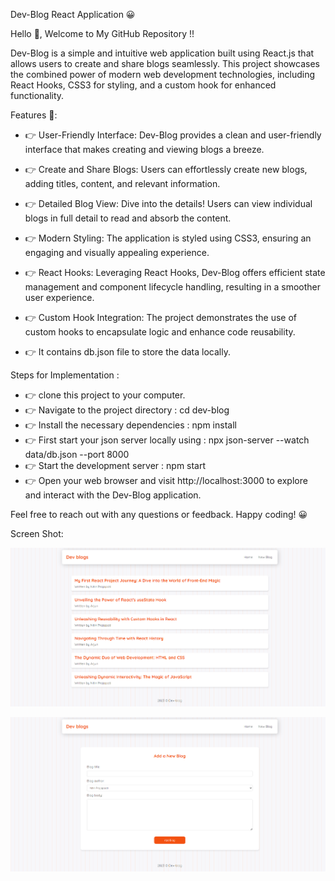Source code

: Dev-Blog React Application 😀

Hello 👋, Welcome to My GitHub Repository !!

Dev-Blog is a simple and intuitive web application built using React.js that allows users to create and share blogs seamlessly. This project showcases the combined power of modern web development technologies, including React Hooks, CSS3 for styling, and a custom hook for enhanced functionality.

Features 🚀:

- 👉 User-Friendly Interface: Dev-Blog provides a clean and user-friendly interface that makes creating and viewing blogs a breeze.

* 👉 Create and Share Blogs: Users can effortlessly create new blogs, adding titles, content, and relevant information.

+ 👉 Detailed Blog View: Dive into the details! Users can view individual blogs in full detail to read and absorb the content.

- 👉 Modern Styling: The application is styled using CSS3, ensuring an engaging and visually appealing experience.

* 👉 React Hooks: Leveraging React Hooks, Dev-Blog offers efficient state management and component lifecycle handling, resulting in a smoother user experience.
  
+ 👉 Custom Hook Integration: The project demonstrates the use of custom hooks to encapsulate logic and enhance code reusability.
  
+ 👉 It contains db.json file to store the data locally.

Steps for Implementation :

+ 👉 clone this project to your computer.
+ 👉 Navigate to the project directory : cd dev-blog
+ 👉 Install the necessary dependencies : npm install
+ 👉 First start your json server locally using : npx json-server --watch data/db.json --port 8000
+ 👉 Start the development server : npm start
+ 👉 Open your web browser and visit http://localhost:3000 to explore and interact with the Dev-Blog application.


Feel free to reach out with any questions or feedback. Happy coding! 😀

Screen Shot:

![ScreenShot](https://github.com/Nitinpr1/Dev-Blog/blob/main/public/homeblog.png)

![ScreenShot](https://github.com/Nitinpr1/Dev-Blog/blob/main/public/createblog.png)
★ ★ ★
EXERCISE: Could the material above be given again exactly, pictures excluded?

RESPONSE TO THIS EXERCISE:
Source code

: Dev-Blog React Application 😀

Hello 👋, Welcome to My GitHub Repository !!

Dev-Blog is a simple and intuitive web application built using React.js that allows users to create and share blogs seamlessly. This project showcases the combined power of modern web development technologies, including React Hooks, CSS3 for styling, and a custom hook for enhanced functionality.

Features 🚀:

- 👉 User-Friendly Interface: Dev-Blog provides a clean and user-friendly interface that makes creating and viewing blogs a breeze.

* 👉 Create and Share Blogs: Users can effortlessly create new blogs, adding titles, content, and relevant information.

+ 👉 Detailed Blog View: Dive into the details! Users can view individual blogs in full detail to read and absorb the content.

- 👉 Modern Styling: The application is styled using CSS3, ensuring an engaging and visually appealing experience.

* 👉 React Hooks: Leveraging React Hooks, Dev-Blog offers efficient state management and component lifecycle handling, resulting in a smoother user experience.
  
+ 👉 Custom Hook Integration: The project demonstrates the use of custom hooks to encapsulate logic and enhance code reusability.
  
+ 👉 It contains db.json file to store the data locally.

Steps for Implementation :

+ 👉 clone this project to your computer.
+ 👉 Navigate to the project directory : cd dev-blog
+ 👉 Install the necessary dependencies : npm install
+ 👉 First start your json server locally using : npx json-server --watch data/db.json --port 8000
+ 👉 Start the development server : npm start
+ 👉 Open your web browser and visit http://localhost:3000 to explore and interact with the Dev-Blog application.


Feel free to reach out with any questions or feedback. Happy coding! 😀

Screen Shot:

![ScreenShot](https://github.com/Nitinpr1/Dev-Blog/blob/main/public/homeblog.png)

![ScreenShot](https://github.com/Nitinpr1/Dev-Blog/blob/main/public/createblog.png)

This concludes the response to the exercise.